Below is the opening statement of Senator Kevin Cramer (R-N.D.) as delivered.
“This morning, we will receive testimony on a legislative discussion draft titled, ‘the Toxic Substances Control Act Fee Reauthorization and Improvement Act of 2026.’
“This discussion draft would make targeted reforms to the Toxic Substances Control Act, or TSCA, with a straightforward goal: to improve the Environmental Protection Agency’s new chemicals review process.
“Congress set a clear standard when TSCA was signed into law fifty years ago. The EPA was to carry out the law in a reasonable and prudent manner, taking into account environmental, economic and social impacts. That was the right standard then and remains the right standard today to guide our efforts to improve and implement these processes.
“When Congress last amended TSCA ten years ago, we sought to modernize the statute to reflect current needs and technology.

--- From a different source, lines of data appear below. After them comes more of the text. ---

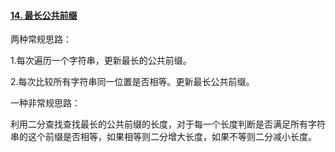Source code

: #### [14. 最长公共前缀](https://leetcode-cn.com/problems/longest-common-prefix/)

两种常规思路：

1.每次遍历一个字符串，更新最长的公共前缀。

2.每次比较所有字符串同一位置是否相等。更新最长公共前缀。

一种非常规思路：

利用二分查找查找最长的公共前缀的长度，对于每一个长度判断是否满足所有字符串的这个前缀是否相等，如果相等则二分增大长度，如果不等则二分减小长度。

Unfortunately, the EPA’s implementation of its new chemicals program has drifted from Congress’s original mandate.
“In practice today, it is neither reasonable nor prudent and ignores the environmental, economic and social impacts from a prolonged and uncertain approval process. In the case when the EPA does approve new, often innovative and safer chemistries, the agency imposes costly, burdensome or even unnecessary restrictions.
“In one case, a company manufacturing a new chemical wanted to pursue a zero-waste initiative to recycle all its wastewater—by any measure, that’s a better environmental outcome.
“The EPA rejected the approach, not because it was unsafe, but because it did not fit the Agency’s one-size-fits-all rules. Rather than recycle its waste, that company was forced to burn water to comply with EPA’s requirements. That is neither reasonable nor prudent.
“The consequences are real, and they are moving us in the wrong direction. Companies delay or abandon developing safer alternatives here in America, while shifting investment and production overseas to places like Europe or China. One company now labels its newest innovations as “non-TSCA,” meaning they are developed for every market in the world except the United States.
“This harms our economic competitiveness, and it eliminates American jobs. The outcomes are the predictable result of a program that is no longer functioning in the manner Congress directed or mindful of real-world consequences.
“This problem also impacts our national security. Throughout our government and across our country, there are coordinated efforts to rebuild domestic semiconductor manufacturing – semiconductors that are required for current and future defense systems.
“These facilities rely on the use of specialty chemicals subject to the EPA’s new chemical review process. The semiconductor industry reports that bringing a single new chip-making chemical to market in the United States can require up to 15 years of testing and millions of dollars. By the time a company recoups that testing investment, the industry has already moved on to newer chemicals.
“These are extremely low-volume chemistries, used in tightly controlled clean rooms, which is exactly why Europe and Asia don’t require this level of testing and grant approvals in under three months. The EPA’s onerous requirements simply mean that leading-edge materials are not sent to the United States market.
“The most advanced manufacturing facilities in the world—facilities that are critical to protect our country—need access to small quantities of highly specialized chemistries to operate, but an inefficient review process is a challenging obstacle to overcome.
“The 2016 TSCA Amendments prioritized policies that addressed existing chemicals. When a statutory program is up for reauthorization, Congress has an opportunity to review and address problems in the law and its implementation. Ten years later, it’s clear that the new chemical program needs the same attention.
“This discussion draft makes targeted reforms to TSCA designed to do so. The draft recognizes that a one-size-fits-all review model does not reflect reality and instead prioritizes flexibility and predictability. It would establish review periods to match the complexity and risk profile of each submission.
“Separate pathways are created so novel or higher-risk substances are carefully scrutinized, while familiar chemistries with established data can be approved more quickly.
“It requires EPA to articulate clear expectations from the start, asks manufacturers to meet a higher standard up front and provides predictable timelines when they do.
“The draft recognizes that the EPA requires sufficient resources to efficiently fulfill its statutory obligations and reauthorizes a user fee for new chemical applicants to support the EPA’s program.
“Taken together, the policies in the discussion draft build a system that protects public health, incentivizes innovation and benefits the environment by giving the EPA the resources, the structure and the direction to do its job well.
“This discussion draft is the starting point for our legislative process. I look forward to working with Ranking Member Whitehouse and all members of the Committee to develop strong, bipartisan and durable legislation.”